26 Feb 2024 | Jack H. Culbert, Anne Hobert, Najko Jahn, Nick Haupka, Marion Schmidt, Paul Donner, Philipp Mayr
This study compares the reference and metadata coverage of OpenAlex with that of Web of Science (WoS) and Scopus. OpenAlex is an open-source scholarly metadata source that offers free access to bibliometric data, making it a potential alternative to proprietary databases. However, its data is rapidly evolving, and its reliability is still under scrutiny. The study uses a shared corpus of 16,788,282 publications from all three databases to assess their reference and metadata coverage. The results show that OpenAlex has comparable average source reference numbers and internal coverage to both WoS and Scopus. However, OpenAlex captures more ORCID identifiers, fewer abstracts, and a similar number of open access information per article compared to the other two databases.
The study also examines other metadata, such as abstracts, ORCIDs, and open access status. OpenAlex shows higher ORCID coverage than WoS and Scopus, but its abstract coverage is lower. The open access status information is sourced from Unpaywall, which is used by all three databases. The study finds that OpenAlex has a more linear distribution of open access information compared to WoS and Scopus, suggesting a possible indexing lag in the latter databases.
The study also identifies discrepancies between reported and pre-calculated reference counts in both OpenAlex and WoS. These discrepancies may be due to inconsistent data ingestion or the inclusion of deleted items in OpenAlex. The study concludes that while OpenAlex has comparable reference coverage to WoS and Scopus, it does not have the highest internal coverage.
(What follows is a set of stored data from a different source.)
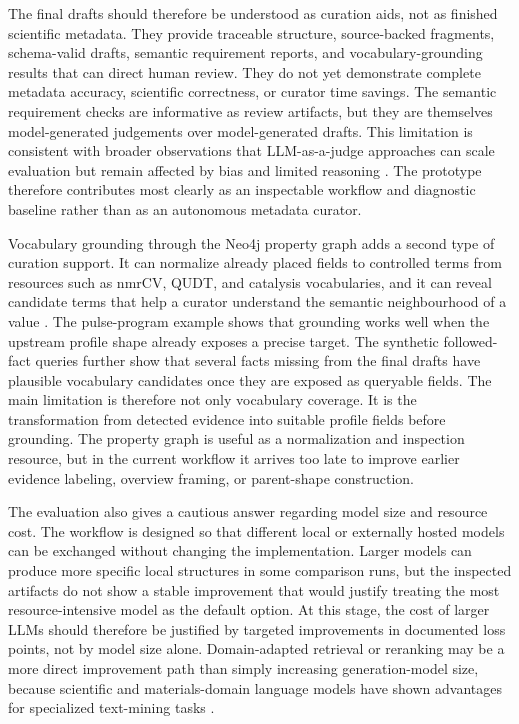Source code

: The final drafts should therefore be understood as curation aids, not as finished scientific metadata.
They provide traceable structure, source-backed fragments, schema-valid drafts, semantic requirement reports, and vocabulary-grounding results that can direct human review.
They do not yet demonstrate complete metadata accuracy, scientific correctness, or curator time savings.
The semantic requirement checks are informative as review artifacts, but they are themselves model-generated judgements over model-generated drafts.
This limitation is consistent with broader observations that \ac{LLM}-as-a-judge approaches can scale evaluation but remain affected by bias and limited reasoning \cite{zheng2023llmjudge}.
The prototype therefore contributes most clearly as an inspectable workflow and diagnostic baseline rather than as an autonomous metadata curator.

Vocabulary grounding through the Neo4j property graph adds a second type of curation support.
It can normalize already placed fields to controlled terms from resources such as \ac{nmrCV}, \ac{QUDT}, and catalysis vocabularies, and it can reveal candidate terms that help a curator understand the semantic neighbourhood of a value \cite{Schober2018nmrML,qudt2022schema,david_linke_2023_8313340}.
The pulse-program example shows that grounding works well when the upstream profile shape already exposes a precise target.
The synthetic followed-fact queries further show that several facts missing from the final drafts have plausible vocabulary candidates once they are exposed as queryable fields.
The main limitation is therefore not only vocabulary coverage.
It is the transformation from detected evidence into suitable profile fields before grounding.
The property graph is useful as a normalization and inspection resource, but in the current workflow it arrives too late to improve earlier evidence labeling, overview framing, or parent-shape construction.

The evaluation also gives a cautious answer regarding model size and resource cost.
The workflow is designed so that different local or externally hosted models can be exchanged without changing the implementation.
Larger models can produce more specific local structures in some comparison runs, but the inspected artifacts do not show a stable improvement that would justify treating the most resource-intensive model as the default option.
At this stage, the cost of larger \acp{LLM} should therefore be justified by targeted improvements in documented loss points, not by model size alone.
Domain-adapted retrieval or reranking may be a more direct improvement path than simply increasing generation-model size, because scientific and materials-domain language models have shown advantages for specialized text-mining tasks \cite{beltagy2019scibert,gupta2022matscibert,zhang2024chemicaltextmining}.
However, its large size suggests that it may have a higher proportion of referenced publications within its database. The study also highlights the importance of accurate reference matching and the need for further research into the differences in coverage and matching algorithms between the databases. The study also notes that OpenAlex has issues with author disambiguation, particularly for Chinese authors, which may affect the accuracy of ORCID assignments. Overall, the study suggests that OpenAlex is a viable alternative to proprietary databases for bibliometric research, but further improvements are needed to ensure its reliability and accuracy.This study compares the reference and metadata coverage of OpenAlex with that of Web of Science (WoS) and Scopus. OpenAlex is an open-source scholarly metadata source that offers free access to bibliometric data, making it a potential alternative to proprietary databases. However, its data is rapidly evolving, and its reliability is still under scrutiny. The study uses a shared corpus of 16,788,282 publications from all three databases to assess their reference and metadata coverage. The results show that OpenAlex has comparable average source reference numbers and internal coverage to both WoS and Scopus. However, OpenAlex captures more ORCID identifiers, fewer abstracts, and a similar number of open access information per article compared to the other two databases.
The study also examines other metadata, such as abstracts, ORCIDs, and open access status. OpenAlex shows higher ORCID coverage than WoS and Scopus, but its abstract coverage is lower. The open access status information is sourced from Unpaywall, which is used by all three databases. The study finds that OpenAlex has a more linear distribution of open access information compared to WoS and Scopus, suggesting a possible indexing lag in the latter databases.
The study also identifies discrepancies between reported and pre-calculated reference counts in both OpenAlex and WoS. These discrepancies may be due to inconsistent data ingestion or the inclusion of deleted items in OpenAlex. The study concludes that while OpenAlex has comparable reference coverage to WoS and Scopus, it does not have the highest internal coverage. However, its large size suggests that it may have a higher proportion of referenced publications within its database. The study also highlights the importance of accurate reference matching and the need for further research into the differences in coverage and matching algorithms between the databases. The study also notes that OpenAlex has issues with author disambiguation, particularly for Chinese authors, which may affect the accuracy of ORCID assignments. Overall, the study suggests that OpenAlex is a viable alternative to proprietary databases for bibliometric research, but further improvements are needed to ensure its reliability and accuracy.